### Exercise details
Please reproduce exactly the line that carries "od pozostałych wierzchołków" and all remaining lines through the last line of the data, and write nothing else.

### Dataset excerpts
((
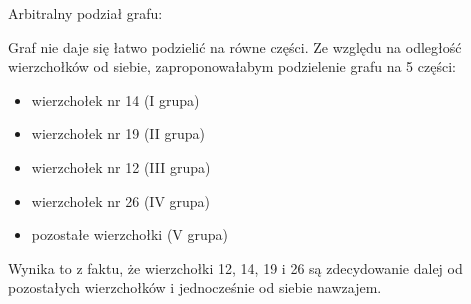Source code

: \documentclass{article}
\begin{document}
    Arbitralny podział grafu:


Graf nie daje się łatwo podzielić na równe części. Ze względu na
odległość wierzchołków od siebie, zaproponowałabym podzielenie grafu na
5 części: 
\begin{itemize}
	\item wierzchołek nr 14 (I grupa) 
	\item wierzchołek nr 19 (II grupa) 
	\item wierzchołek nr 12 (III grupa) 
	\item wierzchołek nr 26 (IV grupa) 
	\item pozostałe wierzchołki (V grupa)
\end{itemize}
Wynika to z faktu, że wierzchołki 12, 14, 19 i 26 są zdecydowanie dalej
od pozostałych wierzchołków i jednocześnie od siebie nawzajem.

    
    
    
    
\end{document}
))
### Response area
od pozostałych wierzchołków i jednocześnie od siebie nawzajem.

    
    
    
    
\end{document}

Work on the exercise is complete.